Cultural Night(s) 2014

As vice president of the Geography Student Association at my university, I have helped with numerous events but one of my favorites is Cultural Night.  We have this once a month and eat out at ethnic restaurants, experiencing a different culture through food.  Last year we had three, each with different amounts of success.

September’s Cultural Night was the biggest of that semester.  We had so many people come that the rest had to be seated in a different area.  First was dinner at Magic Lamp, Lebanese Mediterranean Grill and afterward was dessert at Sweet Jill’s Bakery across the street.  This was located in Long Beach, not too far from the university, so that partly attributed to our large group.  Both places had excellent food and I stuffed myself silly.

Magic Lamp has tons of dishes from handmade hummus to fresh seafood.  There are options for vegetarians and vegans so everyone can enjoy this place.  They also have a wide international selection of wines and beers.  Lebanese cuisine includes influences from all over the region especially the period when the Ottoman Turks controlled the area.  These foods include olive oil, fresh bread, lamb, stuffed vegetables, nuts, baklava (a sweet pastry dessert) and labneh (strained yogurt).  After the Ottomans’ defeat during WWI, France controlled Lebanon and introduced foods such as flan (caramel custard) and buttery croissants.  For the most part, Lebanese food is similar to other Mediterranean dishes with little red meat and lots of olive oil.  Grilling, baking or sauteing is preferred and drinks are almost never severed without food.  For some Lebanese recipes visit this site: Food in Lebanon.

Sweet Jill’s is famous for its cinnamon rolls, but they have pretty much any cake, cookie and muffin you could possibly imagine and they all looked equally mouthwatering.  If you are ever in the area, go there and have your sugar dreams come true.

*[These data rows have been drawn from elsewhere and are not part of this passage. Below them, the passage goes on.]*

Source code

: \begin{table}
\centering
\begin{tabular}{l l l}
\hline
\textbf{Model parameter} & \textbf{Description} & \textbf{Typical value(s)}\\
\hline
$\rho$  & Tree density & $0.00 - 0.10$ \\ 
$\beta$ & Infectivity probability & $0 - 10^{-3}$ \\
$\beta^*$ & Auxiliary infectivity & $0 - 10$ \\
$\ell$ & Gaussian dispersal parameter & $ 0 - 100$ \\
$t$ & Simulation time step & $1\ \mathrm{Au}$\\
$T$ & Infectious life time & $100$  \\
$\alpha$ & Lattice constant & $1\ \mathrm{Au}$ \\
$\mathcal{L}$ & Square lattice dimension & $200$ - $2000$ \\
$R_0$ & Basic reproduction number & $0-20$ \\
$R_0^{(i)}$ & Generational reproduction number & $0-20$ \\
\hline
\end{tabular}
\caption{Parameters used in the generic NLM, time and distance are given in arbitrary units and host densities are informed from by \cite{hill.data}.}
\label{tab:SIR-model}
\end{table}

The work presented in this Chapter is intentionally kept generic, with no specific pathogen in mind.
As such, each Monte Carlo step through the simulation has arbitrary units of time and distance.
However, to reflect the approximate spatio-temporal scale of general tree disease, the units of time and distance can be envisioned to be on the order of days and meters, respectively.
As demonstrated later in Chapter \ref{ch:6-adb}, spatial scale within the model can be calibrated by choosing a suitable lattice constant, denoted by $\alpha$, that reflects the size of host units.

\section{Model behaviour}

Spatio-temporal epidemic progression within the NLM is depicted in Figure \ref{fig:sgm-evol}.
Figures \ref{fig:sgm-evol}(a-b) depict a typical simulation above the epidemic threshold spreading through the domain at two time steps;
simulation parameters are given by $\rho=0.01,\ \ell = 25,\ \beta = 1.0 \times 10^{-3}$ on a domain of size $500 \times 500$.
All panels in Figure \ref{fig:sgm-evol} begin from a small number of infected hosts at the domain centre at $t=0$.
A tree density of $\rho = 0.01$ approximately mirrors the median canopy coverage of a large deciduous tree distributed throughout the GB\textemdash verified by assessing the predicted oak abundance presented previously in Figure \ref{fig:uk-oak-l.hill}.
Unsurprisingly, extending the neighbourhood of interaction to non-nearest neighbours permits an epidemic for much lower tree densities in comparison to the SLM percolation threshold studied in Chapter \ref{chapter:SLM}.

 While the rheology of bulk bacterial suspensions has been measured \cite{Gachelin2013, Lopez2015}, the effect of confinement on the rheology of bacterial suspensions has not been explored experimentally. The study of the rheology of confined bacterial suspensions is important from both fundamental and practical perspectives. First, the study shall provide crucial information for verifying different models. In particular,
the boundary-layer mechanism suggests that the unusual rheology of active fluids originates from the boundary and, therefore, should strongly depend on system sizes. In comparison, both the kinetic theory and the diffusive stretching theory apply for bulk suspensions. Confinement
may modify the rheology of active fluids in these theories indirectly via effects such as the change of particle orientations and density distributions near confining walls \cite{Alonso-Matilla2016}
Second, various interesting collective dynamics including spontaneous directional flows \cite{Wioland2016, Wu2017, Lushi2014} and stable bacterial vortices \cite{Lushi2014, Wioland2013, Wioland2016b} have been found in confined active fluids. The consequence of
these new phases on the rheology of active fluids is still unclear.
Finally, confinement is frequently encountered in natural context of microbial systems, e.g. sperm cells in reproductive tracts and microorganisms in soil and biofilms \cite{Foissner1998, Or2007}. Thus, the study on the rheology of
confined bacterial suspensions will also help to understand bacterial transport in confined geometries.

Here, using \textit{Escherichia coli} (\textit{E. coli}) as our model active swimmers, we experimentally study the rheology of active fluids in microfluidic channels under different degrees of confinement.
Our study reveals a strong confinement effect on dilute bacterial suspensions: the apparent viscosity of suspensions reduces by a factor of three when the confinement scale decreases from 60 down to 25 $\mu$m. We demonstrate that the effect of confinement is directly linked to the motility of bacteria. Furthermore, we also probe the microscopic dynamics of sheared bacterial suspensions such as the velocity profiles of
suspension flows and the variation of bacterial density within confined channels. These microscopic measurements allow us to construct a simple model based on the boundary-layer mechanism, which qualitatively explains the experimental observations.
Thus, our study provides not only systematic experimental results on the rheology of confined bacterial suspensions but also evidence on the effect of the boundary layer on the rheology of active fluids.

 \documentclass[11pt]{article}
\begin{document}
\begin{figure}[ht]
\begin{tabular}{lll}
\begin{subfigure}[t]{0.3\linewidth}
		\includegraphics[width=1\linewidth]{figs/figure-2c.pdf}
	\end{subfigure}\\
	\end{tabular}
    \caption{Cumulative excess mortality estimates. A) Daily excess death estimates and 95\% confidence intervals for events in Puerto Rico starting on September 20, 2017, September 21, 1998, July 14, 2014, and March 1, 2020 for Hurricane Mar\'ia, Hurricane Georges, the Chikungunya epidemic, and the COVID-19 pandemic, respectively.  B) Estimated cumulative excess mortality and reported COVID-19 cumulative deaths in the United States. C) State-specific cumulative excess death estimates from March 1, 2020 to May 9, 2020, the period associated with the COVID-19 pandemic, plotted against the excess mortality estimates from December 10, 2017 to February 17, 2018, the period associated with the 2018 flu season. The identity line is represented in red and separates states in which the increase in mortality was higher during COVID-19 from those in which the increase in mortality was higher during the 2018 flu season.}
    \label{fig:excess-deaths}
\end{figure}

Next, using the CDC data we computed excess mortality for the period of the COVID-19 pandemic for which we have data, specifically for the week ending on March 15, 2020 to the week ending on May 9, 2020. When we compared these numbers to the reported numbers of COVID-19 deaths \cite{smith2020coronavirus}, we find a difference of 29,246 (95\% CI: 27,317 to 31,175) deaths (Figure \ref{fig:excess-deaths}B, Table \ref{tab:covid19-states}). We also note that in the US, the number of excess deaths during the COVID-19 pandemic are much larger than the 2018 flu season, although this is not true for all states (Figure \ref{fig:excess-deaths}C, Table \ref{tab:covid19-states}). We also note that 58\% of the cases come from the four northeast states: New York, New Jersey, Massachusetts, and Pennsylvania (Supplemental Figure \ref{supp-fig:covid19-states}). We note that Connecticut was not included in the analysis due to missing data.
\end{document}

October’s Cultural Night celebrated Oktoberfest.  We went to the Oktoberfest celebration held at Old World in Huntington Beach, a shopping and residential area that features German culture in both building design and commodities.  While this place was only a few miles from my home I had no idea it existed until this event.  For this night several people showed up and the food was good, but for me the place was too loud (they had live music) and a smoker’s paradise (I’m extremely sensitive to cigarette smoke).  Because of those two issues, I was not able to stay long and left the restaurant after I finished eating.  I did get to walk around the village though and saw the different touristy shops they had (though one was a gaming center).  Above all the shops were apartments, which is something that’s very common in Japan but not in America, so it was interesting to see it again.

German food is of course found in American dishes throughout the country, such as bratwurst (sausage), sauerkraut (fermented cabbage), frankfurters (hot dogs) and so on.  Within Germany there are many different regional styles of cooking, such as East and West during the division of the country after WWII and traditional variations in the north, middle and southern regions.

Northern German cooking features various types of soup, such as aalsuppe (eel soup) or eintopf (seafood stew) and weisse bohnensuppe (white bean soup).  The central areas feature more bread and cereal based dishes.  One area in particular, Westphalia, has heavy pumpernickel bread.  The south is more famous for frankfurters but it also has dishes such as Himmel und erde, which combines potatoes, apples, onions and bacon.

As for potatoes, they were introduced by King Frederick II (1712–1786) who gave away the seeds and taught people how to grow them.  Thus potatoes soon became a staple food, but Germans also use a lot of meat and bread in their meals.  Some like to combine potatoes with pears, apples or bacon.    They also make dumplings with both potatoes and bread, which are either fried or boiled.  There is also another kind of stew called Pichelsteiner (three kinds of meat and potatoes).  Fruit is commonly added to meat dishes to create a sweet/sour taste.  Apples are very popular in various desserts throughout Germany.  For recipes for some of these dished visit this site: Food of Germany.

November’s Cultural Night was unfortunately a bust as the place we originally wanted to go to was packed with no hopes of getting a table.  So we instead spent a large amount of time trying to figure out where to go instead and after much debate we finally gave up and went to Olive Garden.  Yeah, not exactly a truly ethnic restaurant, but we did what we could.  We also had the least amount of people show up for that night with only four people showing up, including myself.  The upside, the food was good.

For December we usually have a potluck and this year’s was at a community garden in Long Beach.  Unfortunately I was unable to attend, but I heard it had a good turn out and that everyone had a good time.